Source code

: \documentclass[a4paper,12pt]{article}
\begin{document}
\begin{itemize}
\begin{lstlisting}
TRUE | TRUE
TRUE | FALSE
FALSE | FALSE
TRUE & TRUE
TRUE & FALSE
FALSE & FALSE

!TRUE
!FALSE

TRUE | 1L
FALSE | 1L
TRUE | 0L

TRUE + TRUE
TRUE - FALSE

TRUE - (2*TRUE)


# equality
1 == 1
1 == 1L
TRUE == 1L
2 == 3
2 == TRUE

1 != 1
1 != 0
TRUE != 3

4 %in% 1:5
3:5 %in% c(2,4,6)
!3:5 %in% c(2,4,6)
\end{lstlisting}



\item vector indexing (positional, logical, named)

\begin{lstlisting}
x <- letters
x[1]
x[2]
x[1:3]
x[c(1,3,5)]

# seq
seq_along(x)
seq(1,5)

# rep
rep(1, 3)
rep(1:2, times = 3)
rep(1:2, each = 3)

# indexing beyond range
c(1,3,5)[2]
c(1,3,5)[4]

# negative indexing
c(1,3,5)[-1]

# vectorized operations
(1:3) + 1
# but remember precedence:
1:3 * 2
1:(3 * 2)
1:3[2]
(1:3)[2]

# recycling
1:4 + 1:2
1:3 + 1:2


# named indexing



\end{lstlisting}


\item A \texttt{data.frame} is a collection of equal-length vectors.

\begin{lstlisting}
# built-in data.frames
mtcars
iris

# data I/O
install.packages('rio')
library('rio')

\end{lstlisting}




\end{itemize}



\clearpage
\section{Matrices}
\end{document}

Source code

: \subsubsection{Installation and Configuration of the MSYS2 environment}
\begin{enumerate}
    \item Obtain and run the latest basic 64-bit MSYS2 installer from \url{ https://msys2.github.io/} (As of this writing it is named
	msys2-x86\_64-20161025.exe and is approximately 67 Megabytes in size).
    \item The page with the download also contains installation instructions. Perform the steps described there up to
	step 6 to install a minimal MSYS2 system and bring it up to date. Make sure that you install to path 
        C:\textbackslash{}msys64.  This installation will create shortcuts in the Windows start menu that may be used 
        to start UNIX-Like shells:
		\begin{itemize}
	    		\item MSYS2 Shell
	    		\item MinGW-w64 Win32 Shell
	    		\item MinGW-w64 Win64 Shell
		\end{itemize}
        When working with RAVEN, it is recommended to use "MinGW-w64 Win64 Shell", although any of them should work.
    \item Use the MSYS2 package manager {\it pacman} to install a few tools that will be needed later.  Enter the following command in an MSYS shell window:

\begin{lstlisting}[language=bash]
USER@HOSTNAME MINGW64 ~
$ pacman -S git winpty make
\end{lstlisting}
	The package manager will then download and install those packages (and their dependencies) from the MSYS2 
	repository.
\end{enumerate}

=======

HOW TO COMPLETE THIS TASK:
Word for word, repeat the records above.

REPLY:
Source code

: \documentclass[a4paper,12pt]{article}
\begin{document}
\begin{itemize}
\begin{lstlisting}
TRUE | TRUE
TRUE | FALSE
FALSE | FALSE
TRUE & TRUE
TRUE & FALSE
FALSE & FALSE

!TRUE
!FALSE

TRUE | 1L
FALSE | 1L
TRUE | 0L

TRUE + TRUE
TRUE - FALSE

TRUE - (2*TRUE)


# equality
1 == 1
1 == 1L
TRUE == 1L
2 == 3
2 == TRUE

1 != 1
1 != 0
TRUE != 3

4 %in% 1:5
3:5 %in% c(2,4,6)
!3:5 %in% c(2,4,6)
\end{lstlisting}



\item vector indexing (positional, logical, named)

\begin{lstlisting}
x <- letters
x[1]
x[2]
x[1:3]
x[c(1,3,5)]

# seq
seq_along(x)
seq(1,5)

# rep
rep(1, 3)
rep(1:2, times = 3)
rep(1:2, each = 3)

# indexing beyond range
c(1,3,5)[2]
c(1,3,5)[4]

# negative indexing
c(1,3,5)[-1]

# vectorized operations
(1:3) + 1
# but remember precedence:
1:3 * 2
1:(3 * 2)
1:3[2]
(1:3)[2]

# recycling
1:4 + 1:2
1:3 + 1:2


# named indexing



\end{lstlisting}


\item A \texttt{data.frame} is a collection of equal-length vectors.

\begin{lstlisting}
# built-in data.frames
mtcars
iris

# data I/O
install.packages('rio')
library('rio')

\end{lstlisting}




\end{itemize}



\clearpage
\section{Matrices}
\end{document}

Source code

: \subsubsection{Installation and Configuration of the MSYS2 environment}
\begin{enumerate}
    \item Obtain and run the latest basic 64-bit MSYS2 installer from \url{ https://msys2.github.io/} (As of this writing it is named
	msys2-x86\_64-20161025.exe and is approximately 67 Megabytes in size).
    \item The page with the download also contains installation instructions. Perform the steps described there up to
	step 6 to install a minimal MSYS2 system and bring it up to date. Make sure that you install to path 
        C:\textbackslash{}msys64.  This installation will create shortcuts in the Windows start menu that may be used 
        to start UNIX-Like shells:
		\begin{itemize}
	    		\item MSYS2 Shell
	    		\item MinGW-w64 Win32 Shell
	    		\item MinGW-w64 Win64 Shell
		\end{itemize}
        When working with RAVEN, it is recommended to use "MinGW-w64 Win64 Shell", although any of them should work.
    \item Use the MSYS2 package manager {\it pacman} to install a few tools that will be needed later.  Enter the following command in an MSYS shell window:

\begin{lstlisting}[language=bash]
USER@HOSTNAME MINGW64 ~
$ pacman -S git winpty make
\end{lstlisting}
	The package manager will then download and install those packages (and their dependencies) from the MSYS2 
	repository.
\end{enumerate}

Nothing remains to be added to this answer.